───── Given information ─────

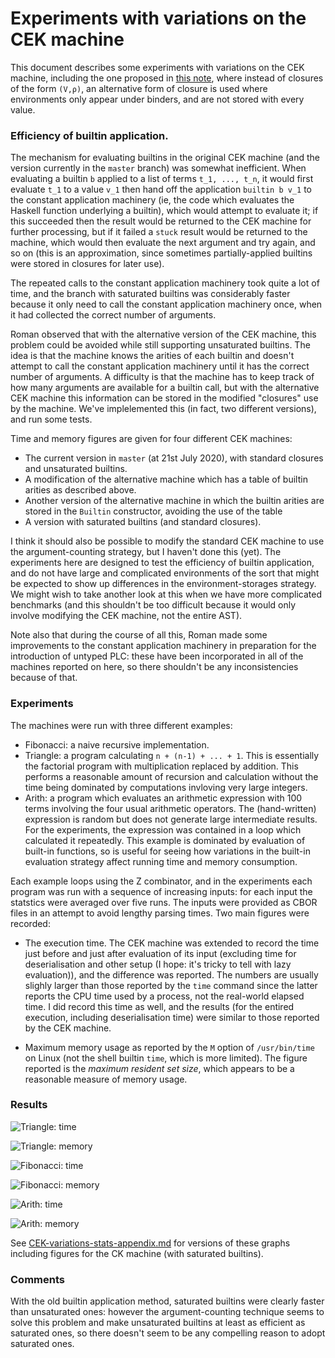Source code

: # Experiments with variations on the CEK machine

This document describes some experiments with variations on the CEK
machine, including the one proposed in [this note](./CEK.md), where
instead of closures of the form `(V,ρ)`, an alternative form of
closure is used where environments only appear under binders, and are
not stored with every value.

### Efficiency of builtin application.

The mechanism for evaluating builtins in the original CEK machine (and
the version currently in the `master` branch) was somewhat
inefficient.  When evaluating a builtin `b` applied to a list of terms
`t_1, ..., t_n`, it would first evaluate `t_1` to a value `v_1` then
hand off the application `builtin b v_1` to the constant application
machinery (ie, the code which evaluates the Haskell function
underlying a builtin), which would attempt to evaluate it; if this
succeeded then the result would be returned to the CEK machine for
further processing, but if it failed a `stuck` result would be
returned to the machine, which would then evaluate the next argument
and try again, and so on (this is an approximation, since sometimes
partially-applied builtins were stored in closures for later use).

The repeated calls to the constant application machinery took quite a
lot of time, and the branch with saturated builtins was considerably
faster because it only need to call the constant application machinery
once, when it had collected the correct number of arguments.

Roman observed that with the alternative version of the CEK machine,
this problem could be avoided while still supporting unsaturated
builtins. The idea is that the machine knows the arities of each
builtin and doesn't attempt to call the constant application machinery
until it has the correct number of arguments.  A difficulty is that
the machine has to keep track of how many arguments are available for
a builtin call, but with the alternative CEK machine this information
can be stored in the modified "closures" use by the machine.  We've
implelemented this (in fact, two different versions), and run some tests. 

Time and memory figures are given for four different CEK machines:

* The current version in `master` (at 21st July 2020), with standard closures and unsaturated builtins.
* A modification of the alternative machine which has a table of builtin arities as described above.
* Another version of the alternative machine in which the builtin arities are stored in the
  `Builtin` constructor, avoiding the use of the table
* A version with saturated builtins (and standard closures).

I think it should also be possible to modify the standard CEK machine to
use the argument-counting strategy, but I haven't done this (yet).  The
experiments here are designed to test the efficiency of builtin application,
and do not have large and complicated environments of the sort that might
be expected to show up differences in the environment-storages strategy.
We might wish to take another look at this when we have more complicated
benchmarks (and this shouldn't be too difficult because it would only involve
modifying the CEK machine, not the entire AST).

Note also that during the course of all this, Roman made some
improvements to the constant application machinery in preparation for
the introduction of untyped PLC: these have been incorporated in all
of the machines reported on here, so there shouldn't be any
inconsistencies because of that.

### Experiments

The machines were run with three different examples:
* Fibonacci: a naive recursive implementation.
* Triangle: a program calculating `n + (n-1) + ... + 1`. This is
  essentially the factorial program with multiplication replaced
  by addition.  This performs a reasonable amount of recursion and calculation
  without the time being dominated by computations invloving very large integers.
* Arith: a program which evaluates an arithmetic expression with 100 terms involving
  the four usual arithmetic operators.  The (hand-written) expression is random but does
  not generate large intermediate results.  For the experiments, the expression was
  contained in a loop which calculated it repeatedly.  This example is dominated by
  evaluation of built-in functions, so is useful for seeing how variations in
  the built-in evaluation strategy affect running time and memory consumption.

Each example loops using the Z combinator, and in the experiments
each program was run with a sequence of increasing inputs: for each
input the statstics were averaged over five runs.  The inputs were
provided as CBOR files in an attempt to avoid lengthy parsing
times. Two main figures were recorded:

* The execution time.  The CEK machine was extended to record the time
just before and just after evaluation of its input (excluding time for
deserialisation and other setup (I hope: it's tricky to tell with lazy
evaluation)), and the difference was reported.  The numbers are
usually slighly larger than those reported by the `time` command since
the latter reports the CPU time used by a process, not the real-world
elapsed time.  I did record this time as well, and the results (for
the entired execution, including deserialisation time) were similar to those
reported by the CEK machine.

* Maximum memory usage as reported by the `M` option of
`/usr/bin/time` on Linux (not the shell builtin `time`, which is more
limited). The figure reported is the _maximum resident set size_, which
appears to be a reasonable measure of memory usage. 


### Results

![Triangle: time](figures/tri-times.png)

![Triangle: memory](figures/tri-mem.png)

![Fibonacci: time](figures/fib-times.png)

![Fibonacci: memory](figures/fib-mem.png)

![Arith: time](figures/arith-times.png)

![Arith: memory](figures/arith-mem.png)

See [CEK-variations-stats-appendix.md](./CEK-variations-stats-appendix.md)
for versions of these graphs including figures for the CK machine (with
saturated builtins).

### Comments
With the old builtin application method, saturated builtins were
clearly faster than unsaturated ones: however the argument-counting
technique seems to solve this problem and make unsaturated builtins at
least as efficient as saturated ones, so there doesn't seem to be any
compelling reason to adopt saturated ones.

─────

Assignment >> Please repeat the records above exactly, leaving every picture out.

Task solution >>
Source code

: # Experiments with variations on the CEK machine

This document describes some experiments with variations on the CEK
machine, including the one proposed in [this note](./CEK.md), where
instead of closures of the form `(V,ρ)`, an alternative form of
closure is used where environments only appear under binders, and are
not stored with every value.

### Efficiency of builtin application.

The mechanism for evaluating builtins in the original CEK machine (and
the version currently in the `master` branch) was somewhat
inefficient.  When evaluating a builtin `b` applied to a list of terms
`t_1, ..., t_n`, it would first evaluate `t_1` to a value `v_1` then
hand off the application `builtin b v_1` to the constant application
machinery (ie, the code which evaluates the Haskell function
underlying a builtin), which would attempt to evaluate it; if this
succeeded then the result would be returned to the CEK machine for
further processing, but if it failed a `stuck` result would be
returned to the machine, which would then evaluate the next argument
and try again, and so on (this is an approximation, since sometimes
partially-applied builtins were stored in closures for later use).

The repeated calls to the constant application machinery took quite a
lot of time, and the branch with saturated builtins was considerably
faster because it only need to call the constant application machinery
once, when it had collected the correct number of arguments.

Roman observed that with the alternative version of the CEK machine,
this problem could be avoided while still supporting unsaturated
builtins. The idea is that the machine knows the arities of each
builtin and doesn't attempt to call the constant application machinery
until it has the correct number of arguments.  A difficulty is that
the machine has to keep track of how many arguments are available for
a builtin call, but with the alternative CEK machine this information
can be stored in the modified "closures" use by the machine.  We've
implelemented this (in fact, two different versions), and run some tests. 

Time and memory figures are given for four different CEK machines:

* The current version in `master` (at 21st July 2020), with standard closures and unsaturated builtins.
* A modification of the alternative machine which has a table of builtin arities as described above.
* Another version of the alternative machine in which the builtin arities are stored in the
  `Builtin` constructor, avoiding the use of the table
* A version with saturated builtins (and standard closures).

I think it should also be possible to modify the standard CEK machine to
use the argument-counting strategy, but I haven't done this (yet).  The
experiments here are designed to test the efficiency of builtin application,
and do not have large and complicated environments of the sort that might
be expected to show up differences in the environment-storages strategy.
We might wish to take another look at this when we have more complicated
benchmarks (and this shouldn't be too difficult because it would only involve
modifying the CEK machine, not the entire AST).

Note also that during the course of all this, Roman made some
improvements to the constant application machinery in preparation for
the introduction of untyped PLC: these have been incorporated in all
of the machines reported on here, so there shouldn't be any
inconsistencies because of that.

### Experiments

The machines were run with three different examples:
* Fibonacci: a naive recursive implementation.
* Triangle: a program calculating `n + (n-1) + ... + 1`. This is
  essentially the factorial program with multiplication replaced
  by addition.  This performs a reasonable amount of recursion and calculation
  without the time being dominated by computations invloving very large integers.
* Arith: a program which evaluates an arithmetic expression with 100 terms involving
  the four usual arithmetic operators.  The (hand-written) expression is random but does
  not generate large intermediate results.  For the experiments, the expression was
  contained in a loop which calculated it repeatedly.  This example is dominated by
  evaluation of built-in functions, so is useful for seeing how variations in
  the built-in evaluation strategy affect running time and memory consumption.

Each example loops using the Z combinator, and in the experiments
each program was run with a sequence of increasing inputs: for each
input the statstics were averaged over five runs.  The inputs were
provided as CBOR files in an attempt to avoid lengthy parsing
times. Two main figures were recorded:

* The execution time.  The CEK machine was extended to record the time
just before and just after evaluation of its input (excluding time for
deserialisation and other setup (I hope: it's tricky to tell with lazy
evaluation)), and the difference was reported.  The numbers are
usually slighly larger than those reported by the `time` command since
the latter reports the CPU time used by a process, not the real-world
elapsed time.  I did record this time as well, and the results (for
the entired execution, including deserialisation time) were similar to those
reported by the CEK machine.

* Maximum memory usage as reported by the `M` option of
`/usr/bin/time` on Linux (not the shell builtin `time`, which is more
limited). The figure reported is the _maximum resident set size_, which
appears to be a reasonable measure of memory usage. 


### Results

![Triangle: time](figures/tri-times.png)

![Triangle: memory](figures/tri-mem.png)

![Fibonacci: time](figures/fib-times.png)

![Fibonacci: memory](figures/fib-mem.png)

![Arith: time](figures/arith-times.png)

![Arith: memory](figures/arith-mem.png)

See [CEK-variations-stats-appendix.md](./CEK-variations-stats-appendix.md)
for versions of these graphs including figures for the CK machine (with
saturated builtins).

### Comments
With the old builtin application method, saturated builtins were
clearly faster than unsaturated ones: however the argument-counting
technique seems to solve this problem and make unsaturated builtins at
least as efficient as saturated ones, so there doesn't seem to be any
compelling reason to adopt saturated ones.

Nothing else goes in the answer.